Saturday, November 21, 2015

Shades of Love

There is something unique with the place where you were born and where you have spent the early years of your life. You feel rooted into it. That thirst of our origins is quenched only when you are there. One feels at ease, at home. And these were the exact feelings which surfaced as I was en route home on a bus from Delhi. As was the case last time, as is the case every time. Of course, with the cosmopolitan life of 21st century, we move quite often into newer homes, but they rather are houses. Home remains one.

As I reached the city, my mother was there to take me home. She has recently learned how to drive and there is no doubt that i am super proud of her for doing that but it becomes difficult when she insists on driving when I am around. But you have to take those chances you know, she's your mother for God's sake. As we eventually reached home, my pulse came down to normal.  We had some important work for which I was there and we got started on that as soon as we could. In the evening hours when my mother was out for some work, I was alone back home. Well not actually, our pet parrot was with me.

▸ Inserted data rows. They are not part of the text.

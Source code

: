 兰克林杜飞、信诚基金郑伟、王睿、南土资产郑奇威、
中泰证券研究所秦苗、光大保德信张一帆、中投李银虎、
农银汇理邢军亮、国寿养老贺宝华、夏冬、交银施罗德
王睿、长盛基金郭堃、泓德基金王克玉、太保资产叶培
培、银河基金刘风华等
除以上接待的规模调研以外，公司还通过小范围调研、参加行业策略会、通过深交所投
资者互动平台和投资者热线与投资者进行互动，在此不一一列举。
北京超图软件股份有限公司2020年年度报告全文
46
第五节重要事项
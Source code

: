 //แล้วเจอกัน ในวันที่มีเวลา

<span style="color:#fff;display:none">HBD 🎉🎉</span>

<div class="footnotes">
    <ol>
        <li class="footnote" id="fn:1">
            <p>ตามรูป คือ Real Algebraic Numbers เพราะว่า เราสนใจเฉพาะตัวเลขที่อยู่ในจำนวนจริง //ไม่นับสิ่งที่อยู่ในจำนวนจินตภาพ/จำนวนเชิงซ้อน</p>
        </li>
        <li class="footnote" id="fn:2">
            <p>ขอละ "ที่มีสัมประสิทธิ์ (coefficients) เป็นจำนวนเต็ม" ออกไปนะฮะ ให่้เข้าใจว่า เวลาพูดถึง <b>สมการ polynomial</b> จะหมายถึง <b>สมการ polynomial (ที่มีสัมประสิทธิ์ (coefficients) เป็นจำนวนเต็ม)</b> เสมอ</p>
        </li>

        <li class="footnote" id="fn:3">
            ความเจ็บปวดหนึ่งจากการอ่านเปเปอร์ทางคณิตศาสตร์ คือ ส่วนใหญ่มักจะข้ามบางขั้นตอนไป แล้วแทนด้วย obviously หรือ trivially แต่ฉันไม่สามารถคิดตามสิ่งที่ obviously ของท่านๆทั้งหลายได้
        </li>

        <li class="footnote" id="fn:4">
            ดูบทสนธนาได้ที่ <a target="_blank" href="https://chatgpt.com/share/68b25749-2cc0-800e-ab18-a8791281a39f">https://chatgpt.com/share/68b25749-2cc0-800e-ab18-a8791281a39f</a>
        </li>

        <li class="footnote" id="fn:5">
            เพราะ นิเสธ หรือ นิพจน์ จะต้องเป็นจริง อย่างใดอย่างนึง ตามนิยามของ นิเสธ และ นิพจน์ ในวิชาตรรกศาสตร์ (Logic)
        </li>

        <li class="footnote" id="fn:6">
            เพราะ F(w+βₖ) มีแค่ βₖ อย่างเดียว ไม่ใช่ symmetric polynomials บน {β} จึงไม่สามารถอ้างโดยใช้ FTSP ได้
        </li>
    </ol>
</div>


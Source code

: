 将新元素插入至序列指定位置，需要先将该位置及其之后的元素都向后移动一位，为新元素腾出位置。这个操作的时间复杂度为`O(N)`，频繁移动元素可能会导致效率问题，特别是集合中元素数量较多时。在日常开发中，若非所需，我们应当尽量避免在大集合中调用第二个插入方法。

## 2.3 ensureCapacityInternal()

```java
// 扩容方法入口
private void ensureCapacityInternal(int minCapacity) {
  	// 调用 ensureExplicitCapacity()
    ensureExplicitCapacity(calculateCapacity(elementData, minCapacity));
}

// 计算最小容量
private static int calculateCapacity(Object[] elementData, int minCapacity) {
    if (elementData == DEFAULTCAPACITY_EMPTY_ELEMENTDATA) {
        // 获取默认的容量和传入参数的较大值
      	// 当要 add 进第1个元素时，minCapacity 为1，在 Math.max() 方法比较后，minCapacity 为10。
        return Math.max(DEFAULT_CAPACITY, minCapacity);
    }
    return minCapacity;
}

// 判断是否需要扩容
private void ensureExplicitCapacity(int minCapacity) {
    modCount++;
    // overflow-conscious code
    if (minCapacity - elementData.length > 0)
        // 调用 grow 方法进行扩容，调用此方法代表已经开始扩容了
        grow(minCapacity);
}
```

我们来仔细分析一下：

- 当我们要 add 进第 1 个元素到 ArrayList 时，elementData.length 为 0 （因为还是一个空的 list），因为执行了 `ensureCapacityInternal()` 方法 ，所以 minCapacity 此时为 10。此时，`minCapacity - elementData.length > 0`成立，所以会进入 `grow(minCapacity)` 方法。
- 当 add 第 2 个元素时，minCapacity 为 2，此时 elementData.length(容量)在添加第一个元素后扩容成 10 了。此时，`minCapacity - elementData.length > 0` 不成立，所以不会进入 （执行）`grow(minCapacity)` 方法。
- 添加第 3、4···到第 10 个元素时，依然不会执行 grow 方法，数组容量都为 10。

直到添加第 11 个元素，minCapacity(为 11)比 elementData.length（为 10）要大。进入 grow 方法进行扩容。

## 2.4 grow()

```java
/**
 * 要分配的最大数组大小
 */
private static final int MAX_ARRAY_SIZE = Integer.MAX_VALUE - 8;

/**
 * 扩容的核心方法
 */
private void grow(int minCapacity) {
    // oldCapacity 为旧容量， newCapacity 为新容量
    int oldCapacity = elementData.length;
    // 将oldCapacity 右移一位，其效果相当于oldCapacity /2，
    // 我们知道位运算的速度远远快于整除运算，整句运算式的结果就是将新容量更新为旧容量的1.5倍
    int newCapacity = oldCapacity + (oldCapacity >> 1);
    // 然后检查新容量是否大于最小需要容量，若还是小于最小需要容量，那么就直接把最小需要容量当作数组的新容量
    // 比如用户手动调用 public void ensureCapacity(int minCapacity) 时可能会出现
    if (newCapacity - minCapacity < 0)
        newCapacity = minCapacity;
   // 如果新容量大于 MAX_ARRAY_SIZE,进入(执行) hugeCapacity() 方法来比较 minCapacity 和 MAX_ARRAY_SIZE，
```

Since my mother is all alone at home usually as we both kids study in Delhi, we thought it would be a good idea to get a pet. And since my mother loves birds even more than us, a parrot was the obvious choice. And so we got one. He doesn't speak much though but surely reacts to our gestures. He loves peanuts like mad and that's the only thing we can put as bait to get him out of his cage. Surprisingly he loves his cage too much and rarely comes out even when we open that cute little door. So as I sat next to him watching over, I felt bad. I personally never liked the idea of having pets. I think it restrains them. Especially birds. I mean they have got wings for crying out loud. And bloody hell they are meant to fly not to spread them inside a stupid cavity for the sake of our enjoyment.

At least I could let him fly inside the room, I thought. I tried a zillion ways to get that lazy ass out of that cage but he won't budge. And then the eureka moment, peanuts! As i laid a trail of peanuts out, that greedy birdie fell for that. He was out in the open and that was a huge room that offered him the opportunity of a reasonably long flight which he was perhaps not interested to take. Was he always inside a cage and never realized his potential to fly. I wondered.  To my surprise, I suddenly realized the window was open. But then looking at this lethargic little creature, I thought there isn't any point in closing it. Suddenly a couple of birds came and sat outside that window. It was almost as if they were mocking that poor guy inside. My parrot looked at them feeling confused but then he suddenly  looked away and started his way back to his cage.

I decided to give a final attempt. I instigated him with this wooden stick. And them some more. And then the unthinkable happened. He turned around, flew effortlessly and out of the window. He was gone. I tried to search him in the near vicinity of our house but only in vain. And then I felt happy that finally he was free. He was now in a place where he actually belonged. He had the whole sky to his disposal. He could perhaps meet another lady parrot and have a family. Looking at all these possibilities and staring at that skyline, I smiled.

As I turned back to go inside, a weird thought came to my mind. That poor parrot has never been outside his entire life. Will he be able to find food? Where will he find his favorite peanuts? What if he is unable to fly for long? That devilish cat that roams around, what if he falls prey to her? What if he wants to come back and could not find the way back? My smile transformed into worry as I pondered over all these questions. He has been with us for so long, of course I was scared for him.

As I again turned back and looked at the sky, I felt amused at these different shades of love. You want your beloved to be free but you also want your beloved safe in your embrace. Amidst this catch 22 situation, I only wish he gets his peanuts, where ever he is.